Trump vetoes measures blocking arms sales to Saudi Arabia, UAE

President Donald Trump on Wednesday vetoed three congressional resolutions barring billions of dollars in weapons sales to countries including Saudi Arabia and the United Arab Emirates, which are engaged in a devastating war in Yemen.

The resolutions “would weaken America’s global competitiveness and damage the important relationships we share with our allies and partners,” Trump said in letters to the Senate justifying blocking them.

It is the third time the president has employed his veto power since taking office.

The measures cleared Congress this month in a strong rebuke to Trump, whose administration took the extraordinary step of bypassing legislators to approve the sales in May.

Secretary of State Mike Pompeo had said the administration was responding to an emergency caused by Saudi Arabia’s arch-foe Iran.

But lawmakers including some Senate Republicans said there were no legitimate grounds to circumvent Congress, which has the right to disapprove arms sales.
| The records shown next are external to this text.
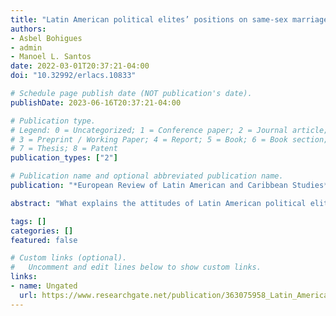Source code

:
 ```yaml
---
title: "Latin American political elites’ positions on same-sex marriage, abortion, and drug legalization"
authors:
- Asbel Bohigues
- admin
- Manoel L. Santos
date: 2022-03-01T20:37:21-04:00
doi: "10.32992/erlacs.10833"

# Schedule page publish date (NOT publication's date).
publishDate: 2023-06-16T20:37:21-04:00

# Publication type.
# Legend: 0 = Uncategorized; 1 = Conference paper; 2 = Journal article;
# 3 = Preprint / Working Paper; 4 = Report; 5 = Book; 6 = Book section;
# 7 = Thesis; 8 = Patent
publication_types: ["2"]

# Publication name and optional abbreviated publication name.
publication: "*European Review of Latin American and Caribbean Studies*, vol. 114"

abstract: "What explains the attitudes of Latin American political elites towards same-sex marriage, abortion, and drug legalization? In recent years, several countries have engaged in political disputes centred on these three issues. Scholarship has explored the topic from different perspectives, ranging from theories of democracy to voters’ political behaviour. Nonetheless, the perspective of political elites is still understudied. We use data from elite surveys in sixteen Latin American countries to address this question. First, we find significant differences between and within countries and political parties, meaning these issues are far from consensual. Second, we analyse the effects of ideology, religion, and socio-demographic characteristics. We confirm that ideology and religiosity are key predictors, but a deeper analysis shows that whereas those on the right and religious are strongly opposed to these issues, those on the left and less religious are not as strongly in favour."

tags: []
categories: []
featured: false

# Custom links (optional).
#   Uncomment and edit lines below to show custom links.
links:
- name: Ungated
  url: https://www.researchgate.net/publication/363075958_Latin_American_political_elites'_positions_on_same-sex_marriage_abortion_and_drug_legalization
---
```

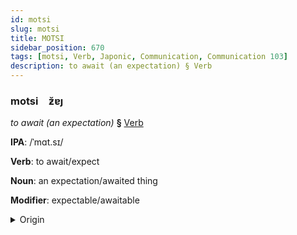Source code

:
 ```yaml
---
id: motsi
slug: motsi
title: MOTSI
sidebar_position: 670
tags: [motsi, Verb, Japonic, Communication, Communication 103]
description: to await (an expectation) § Verb
---
```


### motsi&emsp;<span kind="abugida">ƶ̆ɐȷ</span>

*to await (an expectation)* **§** [Verb](../../tags/Verb)

**IPA**: /ˈmɑt.sɪ/

**Verb**: to await/expect

**Noun**: an expectation/awaited thing

**Modifier**: expectable/awaitable

<details>
    <summary>Origin</summary>
    Japanese ま​つ matsu [ma̠t͡sɨᵝ]<br/>
    <em>Japonic Language Family</em>
</details>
Senator Lindsey Graham delivered a stinging rebuke to Riyadh last month, saying he hoped his vote against the sales would “send a signal to Saudi Arabia that if you act the way you’re acting, there is no space for a strategic relationship.”
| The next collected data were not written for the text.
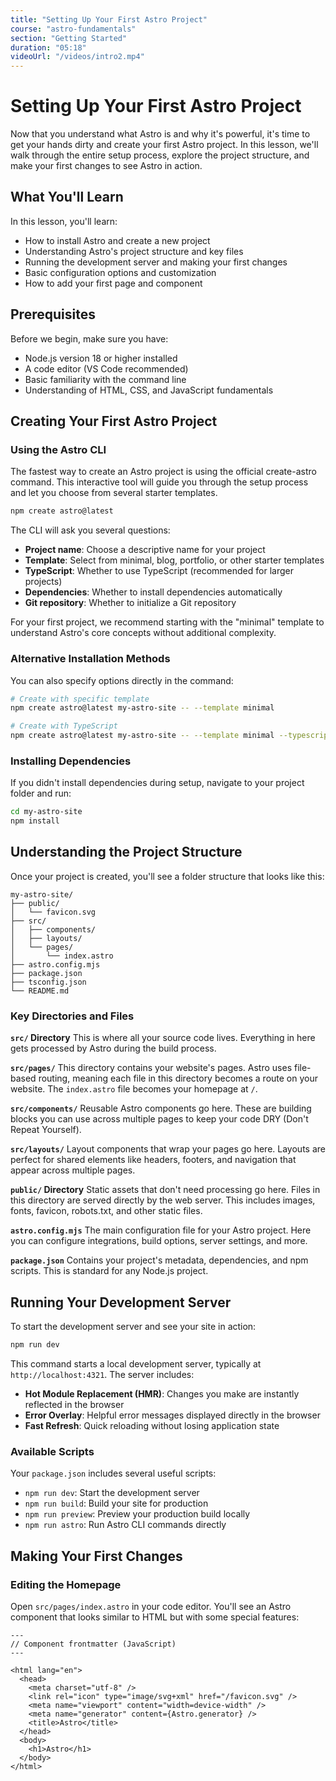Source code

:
 ```yaml
---
title: "Setting Up Your First Astro Project"
course: "astro-fundamentals"
section: "Getting Started"
duration: "05:18"
videoUrl: "/videos/intro2.mp4"
---
```


# Setting Up Your First Astro Project

Now that you understand what Astro is and why it's powerful, it's time to get your hands dirty and create your first Astro project. In this lesson, we'll walk through the entire setup process, explore the project structure, and make your first changes to see Astro in action.

## What You'll Learn

In this lesson, you'll learn:
- How to install Astro and create a new project
- Understanding Astro's project structure and key files
- Running the development server and making your first changes
- Basic configuration options and customization
- How to add your first page and component

## Prerequisites

Before we begin, make sure you have:
- Node.js version 18 or higher installed
- A code editor (VS Code recommended)
- Basic familiarity with the command line
- Understanding of HTML, CSS, and JavaScript fundamentals

## Creating Your First Astro Project

### Using the Astro CLI

The fastest way to create an Astro project is using the official create-astro command. This interactive tool will guide you through the setup process and let you choose from several starter templates.

```bash
npm create astro@latest
```

The CLI will ask you several questions:
- **Project name**: Choose a descriptive name for your project
- **Template**: Select from minimal, blog, portfolio, or other starter templates
- **TypeScript**: Whether to use TypeScript (recommended for larger projects)
- **Dependencies**: Whether to install dependencies automatically
- **Git repository**: Whether to initialize a Git repository

For your first project, we recommend starting with the "minimal" template to understand Astro's core concepts without additional complexity.

### Alternative Installation Methods

You can also specify options directly in the command:

```bash
# Create with specific template
npm create astro@latest my-astro-site -- --template minimal

# Create with TypeScript
npm create astro@latest my-astro-site -- --template minimal --typescript
```

### Installing Dependencies

If you didn't install dependencies during setup, navigate to your project folder and run:

```bash
cd my-astro-site
npm install
```

## Understanding the Project Structure

Once your project is created, you'll see a folder structure that looks like this:

```
my-astro-site/
├── public/
│   └── favicon.svg
├── src/
│   ├── components/
│   ├── layouts/
│   └── pages/
│       └── index.astro
├── astro.config.mjs
├── package.json
├── tsconfig.json
└── README.md
```

### Key Directories and Files

**`src/` Directory**
This is where all your source code lives. Everything in here gets processed by Astro during the build process.

**`src/pages/`**
This directory contains your website's pages. Astro uses file-based routing, meaning each file in this directory becomes a route on your website. The `index.astro` file becomes your homepage at `/`.

**`src/components/`**
Reusable Astro components go here. These are building blocks you can use across multiple pages to keep your code DRY (Don't Repeat Yourself).

**`src/layouts/`**
Layout components that wrap your pages go here. Layouts are perfect for shared elements like headers, footers, and navigation that appear across multiple pages.

**`public/` Directory**
Static assets that don't need processing go here. Files in this directory are served directly by the web server. This includes images, fonts, favicon, robots.txt, and other static files.

**`astro.config.mjs`**
The main configuration file for your Astro project. Here you can configure integrations, build options, server settings, and more.

**`package.json`**
Contains your project's metadata, dependencies, and npm scripts. This is standard for any Node.js project.

## Running Your Development Server

To start the development server and see your site in action:

```bash
npm run dev
```

This command starts a local development server, typically at `http://localhost:4321`. The server includes:
- **Hot Module Replacement (HMR)**: Changes you make are instantly reflected in the browser
- **Error Overlay**: Helpful error messages displayed directly in the browser
- **Fast Refresh**: Quick reloading without losing application state

### Available Scripts

Your `package.json` includes several useful scripts:

- `npm run dev`: Start the development server
- `npm run build`: Build your site for production
- `npm run preview`: Preview your production build locally
- `npm run astro`: Run Astro CLI commands directly

## Making Your First Changes

### Editing the Homepage

Open `src/pages/index.astro` in your code editor. You'll see an Astro component that looks similar to HTML but with some special features:

```astro
---
// Component frontmatter (JavaScript)
---

<html lang="en">
  <head>
    <meta charset="utf-8" />
    <link rel="icon" type="image/svg+xml" href="/favicon.svg" />
    <meta name="viewport" content="width=device-width" />
    <meta name="generator" content={Astro.generator} />
    <title>Astro</title>
  </head>
  <body>
    <h1>Astro</h1>
  </body>
</html>
```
The senator was referring to last year’s brutal murder of journalist Jamal Khashoggi in Turkey at the hands of Saudi agents, an incident that outraged lawmakers and triggered a full-blown crisis in Riyadh’s relations with the West.

Critics also say the arms sales would aggravate the war in Yemen, where Saudi Arabia is leading a US-backed coalition that also includes the UAE in a battle against the Iranian-supported Huthi rebels.

The UN says the conflict has triggered the world’s worst humanitarian crisis.

But Trump argued Wednesday that barring the sale of US weapons “would likely prolong the conflict in Yemen and deepen the suffering it causes,” and that “without precision-guided munitions, more -- not fewer -- civilians are likely to become casualties.”

The US president also pointed to Iran in justifying blocking the resolutions.